= What is required =
Without any pictures, the records below should be reproduced exactly.

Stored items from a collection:
-*-
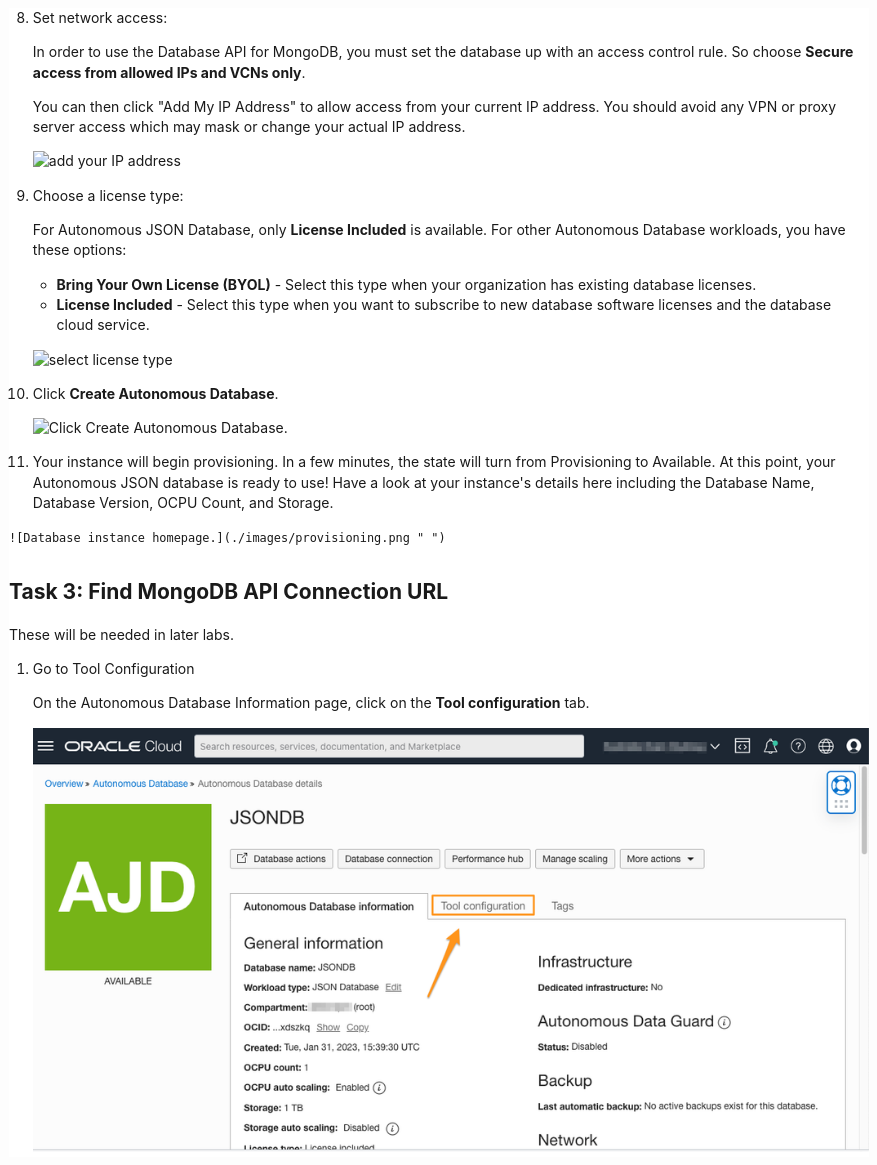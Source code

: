 8. Set network access:

    In order to use the Database API for MongoDB, you must set the database up with an access control rule. So choose __Secure access from allowed IPs and VCNs only__.

    You can then click "Add My IP Address" to allow access from your current IP address. You should avoid any VPN or proxy server access which may mask or change your actual IP address. 

    ![add your IP address](./images/network-access.png " ")

9. Choose a license type:

    For Autonomous JSON Database, only __License Included__ is available. For other Autonomous Database workloads, you have these options:
    - __Bring Your Own License (BYOL)__ - Select this type when your organization has existing database licenses.
    - __License Included__ - Select this type when you want to subscribe to new database software licenses and the database cloud service.

    ![select license type](./images/license-type.png " ")

10. Click __Create Autonomous Database__.

    ![Click Create Autonomous Database.](./images/create-adb-final.png " ")

11.  Your instance will begin provisioning. In a few minutes, the state will turn from Provisioning to Available. At this point, your Autonomous JSON database is ready to use! Have a look at your instance's details here including the Database Name, Database Version, OCPU Count, and Storage.

    ![Database instance homepage.](./images/provisioning.png " ")

## Task 3: Find MongoDB API Connection URL

These will be needed in later labs.

1. Go to Tool Configuration

    On the Autonomous Database Information page, click on the __Tool configuration__ tab.

    ![Database Actions button](./images/tool-configuration-tab.png " ")
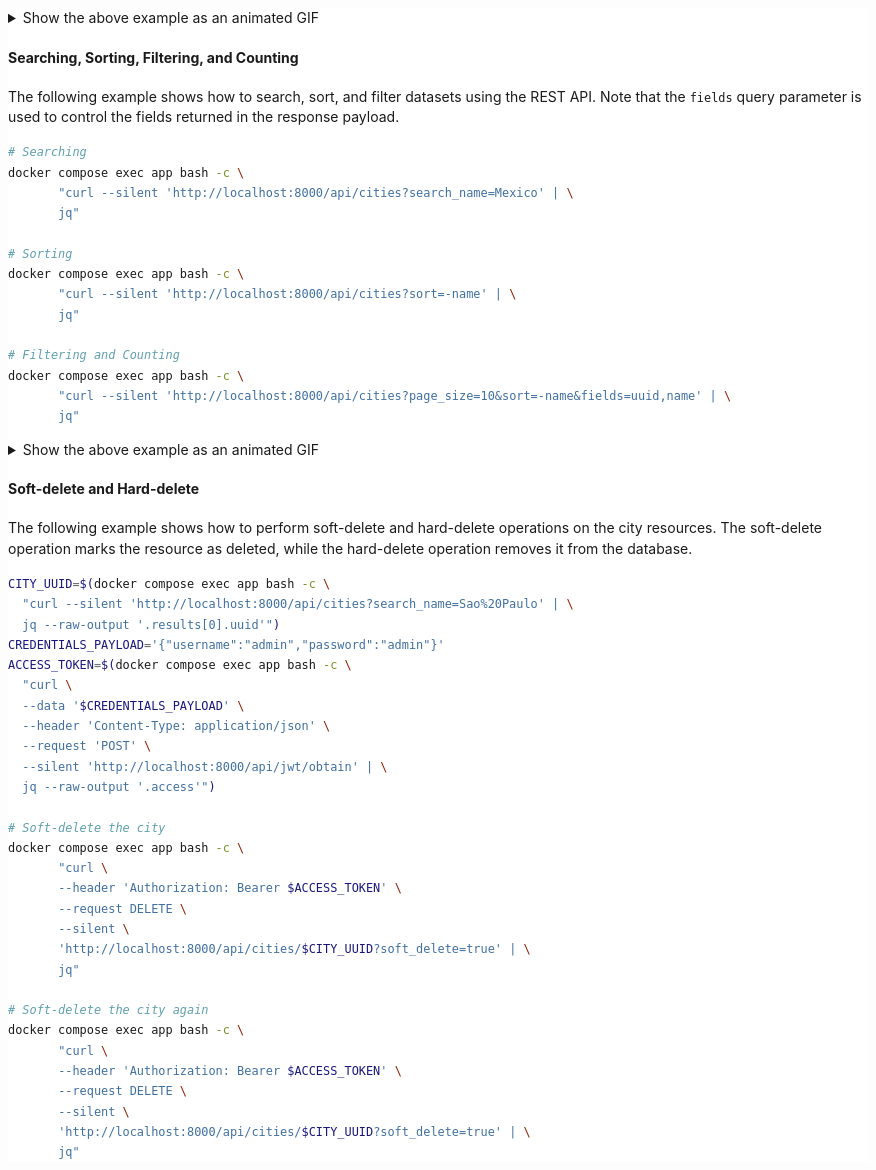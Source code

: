 <details><summary>Show the above example as an animated GIF</summary></details>

#### Searching, Sorting, Filtering, and Counting

The following example shows how to search, sort, and filter datasets using the REST API.
Note that the `fields` query parameter is used to control the fields returned in the response payload.

```bash
# Searching
docker compose exec app bash -c \
       "curl --silent 'http://localhost:8000/api/cities?search_name=Mexico' | \
       jq"

# Sorting
docker compose exec app bash -c \
       "curl --silent 'http://localhost:8000/api/cities?sort=-name' | \
       jq"

# Filtering and Counting
docker compose exec app bash -c \
       "curl --silent 'http://localhost:8000/api/cities?page_size=10&sort=-name&fields=uuid,name' | \
       jq"
```

<details><summary>Show the above example as an animated GIF</summary></details>

#### Soft-delete and Hard-delete

The following example shows how to perform soft-delete and hard-delete operations on the city resources.
The soft-delete operation marks the resource as deleted, while the hard-delete operation removes it from the database.

```bash
CITY_UUID=$(docker compose exec app bash -c \
  "curl --silent 'http://localhost:8000/api/cities?search_name=Sao%20Paulo' | \
  jq --raw-output '.results[0].uuid'")
CREDENTIALS_PAYLOAD='{"username":"admin","password":"admin"}'
ACCESS_TOKEN=$(docker compose exec app bash -c \
  "curl \
  --data '$CREDENTIALS_PAYLOAD' \
  --header 'Content-Type: application/json' \
  --request 'POST' \
  --silent 'http://localhost:8000/api/jwt/obtain' | \
  jq --raw-output '.access'")

# Soft-delete the city
docker compose exec app bash -c \
       "curl \
       --header 'Authorization: Bearer $ACCESS_TOKEN' \
       --request DELETE \
       --silent \
       'http://localhost:8000/api/cities/$CITY_UUID?soft_delete=true' | \
       jq"

# Soft-delete the city again
docker compose exec app bash -c \
       "curl \
       --header 'Authorization: Bearer $ACCESS_TOKEN' \
       --request DELETE \
       --silent \
       'http://localhost:8000/api/cities/$CITY_UUID?soft_delete=true' | \
       jq"

```

[chapter-rest-ssl-startup]: #chapter-rest-ssl-startup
-*-
= Result of this task =
Source code

: 8. Set network access:

    In order to use the Database API for MongoDB, you must set the database up with an access control rule. So choose __Secure access from allowed IPs and VCNs only__.

    You can then click "Add My IP Address" to allow access from your current IP address. You should avoid any VPN or proxy server access which may mask or change your actual IP address. 

    ![add your IP address](./images/network-access.png " ")

9. Choose a license type:

    For Autonomous JSON Database, only __License Included__ is available. For other Autonomous Database workloads, you have these options:
    - __Bring Your Own License (BYOL)__ - Select this type when your organization has existing database licenses.
    - __License Included__ - Select this type when you want to subscribe to new database software licenses and the database cloud service.

    ![select license type](./images/license-type.png " ")

10. Click __Create Autonomous Database__.

    ![Click Create Autonomous Database.](./images/create-adb-final.png " ")

11.  Your instance will begin provisioning. In a few minutes, the state will turn from Provisioning to Available. At this point, your Autonomous JSON database is ready to use! Have a look at your instance's details here including the Database Name, Database Version, OCPU Count, and Storage.

    ![Database instance homepage.](./images/provisioning.png " ")

## Task 3: Find MongoDB API Connection URL

These will be needed in later labs.

1. Go to Tool Configuration

    On the Autonomous Database Information page, click on the __Tool configuration__ tab.

    ![Database Actions button](./images/tool-configuration-tab.png " ")
Source code

: <details><summary>Show the above example as an animated GIF</summary></details>

#### Searching, Sorting, Filtering, and Counting

The following example shows how to search, sort, and filter datasets using the REST API.
Note that the `fields` query parameter is used to control the fields returned in the response payload.

```bash
# Searching
docker compose exec app bash -c \
       "curl --silent 'http://localhost:8000/api/cities?search_name=Mexico' | \
       jq"

# Sorting
docker compose exec app bash -c \
       "curl --silent 'http://localhost:8000/api/cities?sort=-name' | \
       jq"

# Filtering and Counting
docker compose exec app bash -c \
       "curl --silent 'http://localhost:8000/api/cities?page_size=10&sort=-name&fields=uuid,name' | \
       jq"
```

<details><summary>Show the above example as an animated GIF</summary></details>

#### Soft-delete and Hard-delete

The following example shows how to perform soft-delete and hard-delete operations on the city resources.
The soft-delete operation marks the resource as deleted, while the hard-delete operation removes it from the database.

```bash
CITY_UUID=$(docker compose exec app bash -c \
  "curl --silent 'http://localhost:8000/api/cities?search_name=Sao%20Paulo' | \
  jq --raw-output '.results[0].uuid'")
CREDENTIALS_PAYLOAD='{"username":"admin","password":"admin"}'
ACCESS_TOKEN=$(docker compose exec app bash -c \
  "curl \
  --data '$CREDENTIALS_PAYLOAD' \
  --header 'Content-Type: application/json' \
  --request 'POST' \
  --silent 'http://localhost:8000/api/jwt/obtain' | \
  jq --raw-output '.access'")

# Soft-delete the city
docker compose exec app bash -c \
       "curl \
       --header 'Authorization: Bearer $ACCESS_TOKEN' \
       --request DELETE \
       --silent \
       'http://localhost:8000/api/cities/$CITY_UUID?soft_delete=true' | \
       jq"

# Soft-delete the city again
docker compose exec app bash -c \
       "curl \
       --header 'Authorization: Bearer $ACCESS_TOKEN' \
       --request DELETE \
       --silent \
       'http://localhost:8000/api/cities/$CITY_UUID?soft_delete=true' | \
       jq"

```

[chapter-rest-ssl-startup]: #chapter-rest-ssl-startup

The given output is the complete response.